Fintech funding may drop this year as RBI circulars take the wind out of growth sails, BFSI News, ET BFSI
Indian fintech firms are likely to be hit by the two recent Reserve Bank of India (RBI) circulars on loading credit on prepaid instruments and on digital lending.
While fintech companies are looking to find ways to work around the RBI circulars, their funding is likely to be hit further.
Fintech funding is likely to be lower than in 2021, which saw a huge $10 billion in funding across more than 580 deals in FY21. It was three times the $3.5 billion received in 2020. The first half of 2022 has seen conservative funding of $4.2 billion, which is lower than H1 FY21, but twice the funding received in H1 FY20, according to a Bain report.
Going by the pace and global rout in start-up funding, Indian fintechs are unlikely to hit 2021 numbers.
While payments and lending continue to attract the bulk of funding (60 per cent), other segments, including financial infrastructure, wealthtech, and neobanks, are now catching up.
The prepaid instruments
In July, the Reserve Bank of India (RBI) via a circular banned loading of credit line on non-bank prepaid payment instruments (PPI), ending the booming business of extending credit lines by mobile-wallets and buy-now-pay-later (BNPL) platforms via instruments that mimic credit cards.

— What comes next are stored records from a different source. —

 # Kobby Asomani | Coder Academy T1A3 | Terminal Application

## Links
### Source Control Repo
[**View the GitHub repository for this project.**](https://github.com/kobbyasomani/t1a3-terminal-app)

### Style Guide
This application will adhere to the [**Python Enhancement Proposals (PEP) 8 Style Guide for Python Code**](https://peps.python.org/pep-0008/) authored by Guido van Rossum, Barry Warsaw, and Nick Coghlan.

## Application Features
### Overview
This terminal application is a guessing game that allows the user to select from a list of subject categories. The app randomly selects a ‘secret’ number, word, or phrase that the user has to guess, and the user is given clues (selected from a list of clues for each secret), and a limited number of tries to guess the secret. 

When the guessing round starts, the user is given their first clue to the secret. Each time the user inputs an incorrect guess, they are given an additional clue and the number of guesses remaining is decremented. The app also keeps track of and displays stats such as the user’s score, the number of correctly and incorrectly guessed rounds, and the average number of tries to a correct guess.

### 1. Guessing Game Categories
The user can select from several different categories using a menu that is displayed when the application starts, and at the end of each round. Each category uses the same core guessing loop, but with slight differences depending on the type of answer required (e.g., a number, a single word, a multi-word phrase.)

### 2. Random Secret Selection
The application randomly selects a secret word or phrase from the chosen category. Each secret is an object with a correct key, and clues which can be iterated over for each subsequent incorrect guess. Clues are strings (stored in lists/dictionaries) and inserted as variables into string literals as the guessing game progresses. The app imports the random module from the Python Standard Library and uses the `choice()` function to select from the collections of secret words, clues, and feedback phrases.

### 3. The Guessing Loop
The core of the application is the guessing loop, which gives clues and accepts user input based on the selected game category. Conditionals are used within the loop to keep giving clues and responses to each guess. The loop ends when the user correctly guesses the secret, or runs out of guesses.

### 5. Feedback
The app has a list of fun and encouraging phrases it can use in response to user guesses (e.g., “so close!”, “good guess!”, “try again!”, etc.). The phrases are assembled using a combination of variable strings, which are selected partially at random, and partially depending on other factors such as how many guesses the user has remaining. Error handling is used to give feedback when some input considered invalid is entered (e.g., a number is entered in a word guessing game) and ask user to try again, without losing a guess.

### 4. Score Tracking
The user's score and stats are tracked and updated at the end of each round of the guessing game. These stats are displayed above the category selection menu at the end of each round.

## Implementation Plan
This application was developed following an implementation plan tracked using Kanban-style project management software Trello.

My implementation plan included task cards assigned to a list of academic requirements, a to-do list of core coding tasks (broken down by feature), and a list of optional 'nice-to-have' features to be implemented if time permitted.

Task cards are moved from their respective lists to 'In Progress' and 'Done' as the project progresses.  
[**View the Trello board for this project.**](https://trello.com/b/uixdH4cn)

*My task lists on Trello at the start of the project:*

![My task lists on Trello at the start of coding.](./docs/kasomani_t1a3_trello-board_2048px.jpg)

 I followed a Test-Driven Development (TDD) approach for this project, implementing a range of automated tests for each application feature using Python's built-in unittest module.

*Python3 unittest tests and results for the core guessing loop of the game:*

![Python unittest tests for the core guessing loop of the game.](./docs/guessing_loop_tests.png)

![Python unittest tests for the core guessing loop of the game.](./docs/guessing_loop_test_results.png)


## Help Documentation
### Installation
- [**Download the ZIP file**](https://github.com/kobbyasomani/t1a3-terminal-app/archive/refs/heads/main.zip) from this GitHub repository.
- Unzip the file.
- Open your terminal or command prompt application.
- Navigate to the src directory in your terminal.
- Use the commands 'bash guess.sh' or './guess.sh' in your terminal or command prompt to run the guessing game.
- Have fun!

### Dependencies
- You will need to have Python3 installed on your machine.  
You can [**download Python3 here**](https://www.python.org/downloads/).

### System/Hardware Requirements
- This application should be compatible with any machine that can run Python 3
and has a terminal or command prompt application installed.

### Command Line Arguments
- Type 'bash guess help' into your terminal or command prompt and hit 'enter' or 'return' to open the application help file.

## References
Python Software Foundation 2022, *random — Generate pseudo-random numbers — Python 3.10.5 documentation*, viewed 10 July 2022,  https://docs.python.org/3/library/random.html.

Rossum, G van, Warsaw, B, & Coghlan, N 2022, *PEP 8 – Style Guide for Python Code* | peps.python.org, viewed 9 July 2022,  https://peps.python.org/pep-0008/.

Fintechs have cumulatively issued around 5 million cards in India and have more than Rs 5,000 crore of assets under management. On average, they disburse under Rs 3,500 crore every month. These firms have together issued around 2 million cards on a monthly basis during this year, which is much higher than the 1.3 million-1.5 million credit cards issued monthly by traditional lenders during the first quarter of calendar 2022.
About 80 different card products were launched, reflecting the rapid growth in this segment.

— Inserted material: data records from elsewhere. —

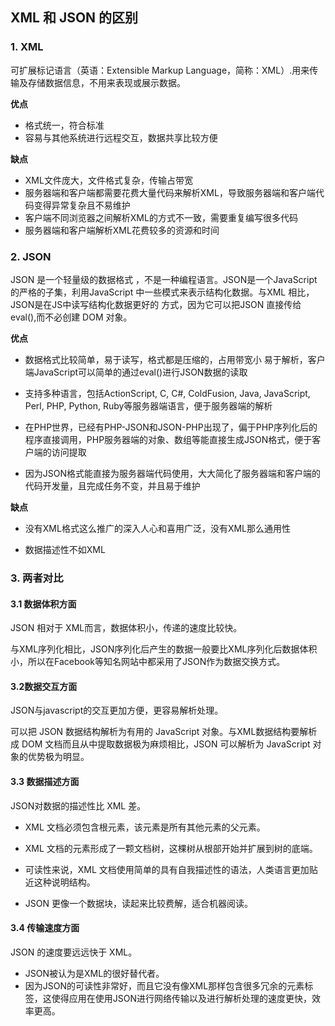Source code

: ## XML 和 JSON 的区别

### 1. XML

可扩展标记语言（英语：Extensible Markup Language，简称：XML）.用来传输及存储数据信息，不用来表现或展示数据。

**优点**

- 格式统一，符合标准
- 容易与其他系统进行远程交互，数据共享比较方便

**缺点**

- XML文件庞大，文件格式复杂，传输占带宽
- 服务器端和客户端都需要花费大量代码来解析XML，导致服务器端和客户端代码变得异常复杂且不易维护
- 客户端不同浏览器之间解析XML的方式不一致，需要重复编写很多代码
- 服务器端和客户端解析XML花费较多的资源和时间



### 2. JSON

JSON 是一个轻量级的数据格式 ，不是一种编程语言。JSON是一个JavaScript 的严格的子集，利用JavaScript 中一些模式来表示结构化数据。与XML 相比，JSON是在JS中读写结构化数据更好的 方式，因为它可以把JSON 直接传给eval(),而不必创建 DOM 对象。

**优点**

- 数据格式比较简单，易于读写，格式都是压缩的，占用带宽小
   易于解析，客户端JavaScript可以简单的通过eval()进行JSON数据的读取

- 支持多种语言，包括ActionScript, C, C#, ColdFusion, Java, JavaScript, Perl, PHP, Python, Ruby等服务器端语言，便于服务器端的解析

- 在PHP世界，已经有PHP-JSON和JSON-PHP出现了，偏于PHP序列化后的程序直接调用，PHP服务器端的对象、数组等能直接生成JSON格式，便于客户端的访问提取

- 因为JSON格式能直接为服务器端代码使用，大大简化了服务器端和客户端的代码开发量，且完成任务不变，并且易于维护

**缺点**

- 没有XML格式这么推广的深入人心和喜用广泛，没有XML那么通用性

- 数据描述性不如XML



### 3. 两者对比

#### 3.1 数据体积方面

JSON 相对于 XML而言，数据体积小，传递的速度比较快。

与XML序列化相比，JSON序列化后产生的数据一般要比XML序列化后数据体积小，所以在Facebook等知名网站中都采用了JSON作为数据交换方式。

#### 3.2数据交互方面

JSON与javascript的交互更加方便，更容易解析处理。

可以把 JSON 数据结构解析为有用的 JavaScript 对象。与XML数据结构要解析成 DOM 文档而且从中提取数据极为麻烦相比，JSON 可以解析为 JavaScript 对象的优势极为明显。

#### 3.3 数据描述方面

JSON对数据的描述性比 XML 差。

- XML 文档必须包含根元素，该元素是所有其他元素的父元素。
- XML 文档的元素形成了一颗文档树，这棵树从根部开始并扩展到树的底端。
- 可读性来说，XML 文档使用简单的具有自我描述性的语法，人类语言更加贴近这种说明结构。

- JSON 更像一个数据块，读起来比较费解，适合机器阅读。

#### 3.4 传输速度方面

JSON 的速度要远远快于 XML。

- JSON被认为是XML的很好替代者。
- 因为JSON的可读性非常好，而且它没有像XML那样包含很多冗余的元素标签，这使得应用在使用JSON进行网络传输以及进行解析处理的速度更快，效率更高。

Following the central bank’s directive, neobanking firm Jupiter stopped issuing its Edge ‘credit cards’ challenger while KreditBee, LazyPay, and Kissht also stopped issuing prepaid cards with credit lines.
Ever since Bengaluru-based fintech startup Slice started issuing ‘credit cards’ challenger in 2019, the segment has seen rapid growth with the entry of players such as Uni Cards, Jupiter Edge, and BharatPe’s PostPe which launched their own prepaid cards with credit lines or a revolving credit mechanism similar to that of a credit card.
The RBI has not stopped fintechs from giving loans. A credit line becomes a loan only when a customer draws money from it. The customer can use a part or the full amount of the approved credit line.
These ‘self-styled credit cards’ function like real credit cards, but are actually prepaid cards. Mainstream credit cards use credit BIN (bank identification number). While the banking regulator doesn’t have a problem with prepaid cards being loaded with money through a debit card or credit card, it’s the rotation of credit through a just-in-time loan at the time of payment that’s a problem. It then becomes a credit card.
Slice has now stopped card operations as it transitions to a new system following the RBI’s new guidelines on digital lending.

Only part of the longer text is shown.